Plain-text document sources

------------------------------

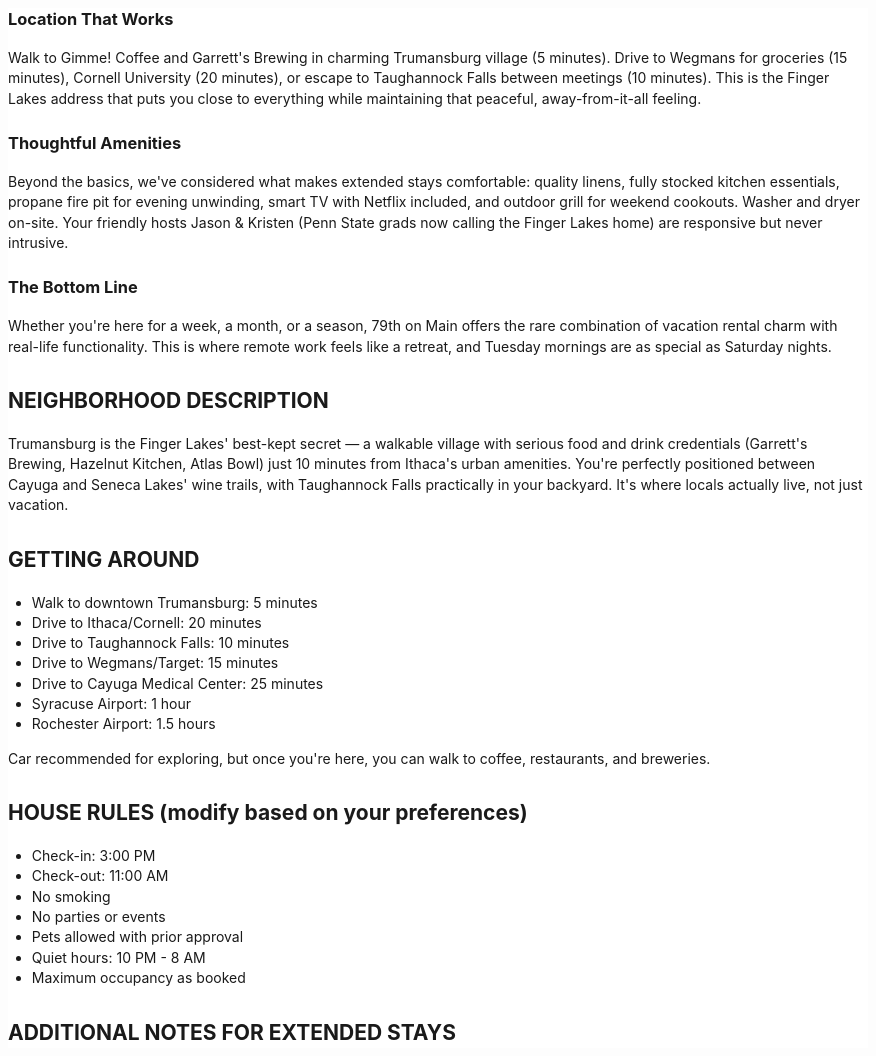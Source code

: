 ### Location That Works

Walk to Gimme! Coffee and Garrett's Brewing in charming Trumansburg village (5 minutes). Drive to Wegmans for groceries (15 minutes), Cornell University (20 minutes), or escape to Taughannock Falls between meetings (10 minutes). This is the Finger Lakes address that puts you close to everything while maintaining that peaceful, away-from-it-all feeling.

### Thoughtful Amenities

Beyond the basics, we've considered what makes extended stays comfortable: quality linens, fully stocked kitchen essentials, propane fire pit for evening unwinding, smart TV with Netflix included, and outdoor grill for weekend cookouts. Washer and dryer on-site. Your friendly hosts Jason & Kristen (Penn State grads now calling the Finger Lakes home) are responsive but never intrusive.

### The Bottom Line

Whether you're here for a week, a month, or a season, 79th on Main offers the rare combination of vacation rental charm with real-life functionality. This is where remote work feels like a retreat, and Tuesday mornings are as special as Saturday nights.

## NEIGHBORHOOD DESCRIPTION

Trumansburg is the Finger Lakes' best-kept secret — a walkable village with serious food and drink credentials (Garrett's Brewing, Hazelnut Kitchen, Atlas Bowl) just 10 minutes from Ithaca's urban amenities. You're perfectly positioned between Cayuga and Seneca Lakes' wine trails, with Taughannock Falls practically in your backyard. It's where locals actually live, not just vacation.

## GETTING AROUND

- Walk to downtown Trumansburg: 5 minutes
- Drive to Ithaca/Cornell: 20 minutes  
- Drive to Taughannock Falls: 10 minutes
- Drive to Wegmans/Target: 15 minutes
- Drive to Cayuga Medical Center: 25 minutes
- Syracuse Airport: 1 hour
- Rochester Airport: 1.5 hours

Car recommended for exploring, but once you're here, you can walk to coffee, restaurants, and breweries.

## HOUSE RULES (modify based on your preferences)

- Check-in: 3:00 PM
- Check-out: 11:00 AM  
- No smoking
- No parties or events
- Pets allowed with prior approval
- Quiet hours: 10 PM - 8 AM
- Maximum occupancy as booked

## ADDITIONAL NOTES FOR EXTENDED STAYS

------------------------------

# Exercise description
There is a run of lines above from the one with "- Syracuse Airport: 1 hour" to the one with "- Pets allowed with prior approval"; print exactly that run, both ends included, and nothing else.

# Answer area
- Syracuse Airport: 1 hour
- Rochester Airport: 1.5 hours

Car recommended for exploring, but once you're here, you can walk to coffee, restaurants, and breweries.

## HOUSE RULES (modify based on your preferences)

- Check-in: 3:00 PM
- Check-out: 11:00 AM  
- No smoking
- No parties or events
- Pets allowed with prior approval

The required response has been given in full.